═══ EXTRACTED ENTRIES
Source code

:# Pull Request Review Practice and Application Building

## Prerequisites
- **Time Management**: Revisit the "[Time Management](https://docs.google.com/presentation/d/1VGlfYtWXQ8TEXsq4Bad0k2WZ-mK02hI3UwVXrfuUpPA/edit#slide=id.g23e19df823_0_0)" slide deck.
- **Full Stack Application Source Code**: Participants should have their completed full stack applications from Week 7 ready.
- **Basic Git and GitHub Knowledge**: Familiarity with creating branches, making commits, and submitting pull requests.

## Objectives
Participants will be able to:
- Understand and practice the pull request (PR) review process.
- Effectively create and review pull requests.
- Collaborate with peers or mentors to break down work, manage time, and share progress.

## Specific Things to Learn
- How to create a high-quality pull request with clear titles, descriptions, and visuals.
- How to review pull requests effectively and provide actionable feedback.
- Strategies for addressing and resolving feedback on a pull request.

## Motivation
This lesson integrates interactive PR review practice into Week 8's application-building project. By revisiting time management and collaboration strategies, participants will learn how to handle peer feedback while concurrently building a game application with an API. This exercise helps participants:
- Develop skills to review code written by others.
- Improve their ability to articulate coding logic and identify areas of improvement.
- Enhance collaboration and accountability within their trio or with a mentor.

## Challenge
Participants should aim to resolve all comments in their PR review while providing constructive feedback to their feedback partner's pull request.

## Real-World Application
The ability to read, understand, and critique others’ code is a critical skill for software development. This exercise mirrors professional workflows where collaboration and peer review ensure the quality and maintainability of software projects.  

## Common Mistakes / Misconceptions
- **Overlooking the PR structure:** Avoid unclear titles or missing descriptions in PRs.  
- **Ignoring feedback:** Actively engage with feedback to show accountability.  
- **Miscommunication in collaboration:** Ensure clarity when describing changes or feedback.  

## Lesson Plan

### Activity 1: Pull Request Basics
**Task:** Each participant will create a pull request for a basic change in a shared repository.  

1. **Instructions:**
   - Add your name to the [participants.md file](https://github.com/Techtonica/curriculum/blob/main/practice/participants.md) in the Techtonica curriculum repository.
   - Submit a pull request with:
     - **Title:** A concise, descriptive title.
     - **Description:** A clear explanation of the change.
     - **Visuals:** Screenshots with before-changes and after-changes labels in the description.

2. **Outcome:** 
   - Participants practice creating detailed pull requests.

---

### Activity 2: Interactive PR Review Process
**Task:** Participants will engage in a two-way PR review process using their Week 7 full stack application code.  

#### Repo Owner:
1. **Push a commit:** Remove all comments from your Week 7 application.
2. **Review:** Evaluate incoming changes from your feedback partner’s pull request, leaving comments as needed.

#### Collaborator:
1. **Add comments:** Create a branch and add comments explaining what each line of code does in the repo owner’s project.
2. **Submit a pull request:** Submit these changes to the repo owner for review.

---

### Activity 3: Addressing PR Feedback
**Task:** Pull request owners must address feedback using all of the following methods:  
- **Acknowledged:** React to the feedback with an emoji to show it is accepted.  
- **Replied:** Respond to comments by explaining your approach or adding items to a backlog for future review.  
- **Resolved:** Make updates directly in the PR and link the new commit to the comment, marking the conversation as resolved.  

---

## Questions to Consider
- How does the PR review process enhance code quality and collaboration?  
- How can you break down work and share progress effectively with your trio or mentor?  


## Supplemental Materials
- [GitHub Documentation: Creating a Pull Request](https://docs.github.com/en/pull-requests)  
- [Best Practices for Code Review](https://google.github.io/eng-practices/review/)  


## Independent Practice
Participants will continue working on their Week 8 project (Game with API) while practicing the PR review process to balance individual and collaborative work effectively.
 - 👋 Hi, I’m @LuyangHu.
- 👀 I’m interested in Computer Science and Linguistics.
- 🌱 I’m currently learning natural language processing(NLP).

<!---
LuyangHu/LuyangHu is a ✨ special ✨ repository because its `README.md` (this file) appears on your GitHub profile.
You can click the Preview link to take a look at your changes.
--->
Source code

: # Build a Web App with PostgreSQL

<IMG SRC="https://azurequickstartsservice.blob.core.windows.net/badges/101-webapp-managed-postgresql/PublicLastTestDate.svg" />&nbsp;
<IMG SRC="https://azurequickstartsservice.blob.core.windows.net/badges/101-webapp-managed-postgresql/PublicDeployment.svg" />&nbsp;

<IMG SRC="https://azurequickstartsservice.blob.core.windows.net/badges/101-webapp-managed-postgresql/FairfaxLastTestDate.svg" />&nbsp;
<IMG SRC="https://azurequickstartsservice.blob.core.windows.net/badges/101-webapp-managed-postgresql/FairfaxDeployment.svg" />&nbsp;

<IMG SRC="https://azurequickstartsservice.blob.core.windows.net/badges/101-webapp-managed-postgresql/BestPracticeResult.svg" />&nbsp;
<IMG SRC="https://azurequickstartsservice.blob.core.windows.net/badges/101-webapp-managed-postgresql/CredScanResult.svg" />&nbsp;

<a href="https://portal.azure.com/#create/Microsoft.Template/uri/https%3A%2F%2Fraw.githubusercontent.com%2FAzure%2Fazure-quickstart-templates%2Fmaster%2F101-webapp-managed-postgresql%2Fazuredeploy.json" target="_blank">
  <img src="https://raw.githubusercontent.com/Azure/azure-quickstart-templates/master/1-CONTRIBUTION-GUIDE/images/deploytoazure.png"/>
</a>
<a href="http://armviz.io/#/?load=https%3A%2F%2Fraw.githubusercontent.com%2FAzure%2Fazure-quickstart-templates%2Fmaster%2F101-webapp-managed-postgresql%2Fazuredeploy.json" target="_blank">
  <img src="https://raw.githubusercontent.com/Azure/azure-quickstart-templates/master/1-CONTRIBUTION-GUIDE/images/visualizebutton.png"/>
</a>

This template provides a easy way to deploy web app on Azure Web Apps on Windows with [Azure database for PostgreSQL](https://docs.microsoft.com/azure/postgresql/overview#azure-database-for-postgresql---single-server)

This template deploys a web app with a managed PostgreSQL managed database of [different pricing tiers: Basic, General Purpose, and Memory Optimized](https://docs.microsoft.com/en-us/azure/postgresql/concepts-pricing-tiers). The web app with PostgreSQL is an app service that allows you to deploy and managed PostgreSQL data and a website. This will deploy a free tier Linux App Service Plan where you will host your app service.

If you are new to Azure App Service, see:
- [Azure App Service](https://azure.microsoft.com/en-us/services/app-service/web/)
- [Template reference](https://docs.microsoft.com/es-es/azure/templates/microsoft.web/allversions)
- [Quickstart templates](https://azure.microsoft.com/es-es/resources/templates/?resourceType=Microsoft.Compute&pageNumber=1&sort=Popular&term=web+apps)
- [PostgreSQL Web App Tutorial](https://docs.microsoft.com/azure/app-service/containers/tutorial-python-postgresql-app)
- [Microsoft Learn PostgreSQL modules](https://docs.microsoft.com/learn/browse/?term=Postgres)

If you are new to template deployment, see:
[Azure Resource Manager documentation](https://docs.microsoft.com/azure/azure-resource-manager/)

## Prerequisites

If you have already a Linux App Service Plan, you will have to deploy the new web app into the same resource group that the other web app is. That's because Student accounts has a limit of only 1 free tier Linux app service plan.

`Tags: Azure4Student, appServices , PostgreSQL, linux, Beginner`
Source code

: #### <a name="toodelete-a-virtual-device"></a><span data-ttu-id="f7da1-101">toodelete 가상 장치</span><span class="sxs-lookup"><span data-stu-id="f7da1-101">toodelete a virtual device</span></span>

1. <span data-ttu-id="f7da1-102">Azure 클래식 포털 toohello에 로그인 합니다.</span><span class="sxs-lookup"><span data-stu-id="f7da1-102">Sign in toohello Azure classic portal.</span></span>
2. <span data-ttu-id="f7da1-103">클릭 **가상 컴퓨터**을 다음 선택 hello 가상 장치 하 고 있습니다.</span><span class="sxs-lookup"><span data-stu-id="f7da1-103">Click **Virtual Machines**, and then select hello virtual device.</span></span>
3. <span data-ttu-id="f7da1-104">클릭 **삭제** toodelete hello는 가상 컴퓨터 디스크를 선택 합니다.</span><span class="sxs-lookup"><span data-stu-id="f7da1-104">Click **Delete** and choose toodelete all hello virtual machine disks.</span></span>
══════
ACTIVITY:
Output the records above exactly, from their first line through the line that contains "## Specific Things to Learn", and add nothing.

RESPONSE:
Source code

:# Pull Request Review Practice and Application Building

## Prerequisites
- **Time Management**: Revisit the "[Time Management](https://docs.google.com/presentation/d/1VGlfYtWXQ8TEXsq4Bad0k2WZ-mK02hI3UwVXrfuUpPA/edit#slide=id.g23e19df823_0_0)" slide deck.
- **Full Stack Application Source Code**: Participants should have their completed full stack applications from Week 7 ready.
- **Basic Git and GitHub Knowledge**: Familiarity with creating branches, making commits, and submitting pull requests.

## Objectives
Participants will be able to:
- Understand and practice the pull request (PR) review process.
- Effectively create and review pull requests.
- Collaborate with peers or mentors to break down work, manage time, and share progress.

## Specific Things to Learn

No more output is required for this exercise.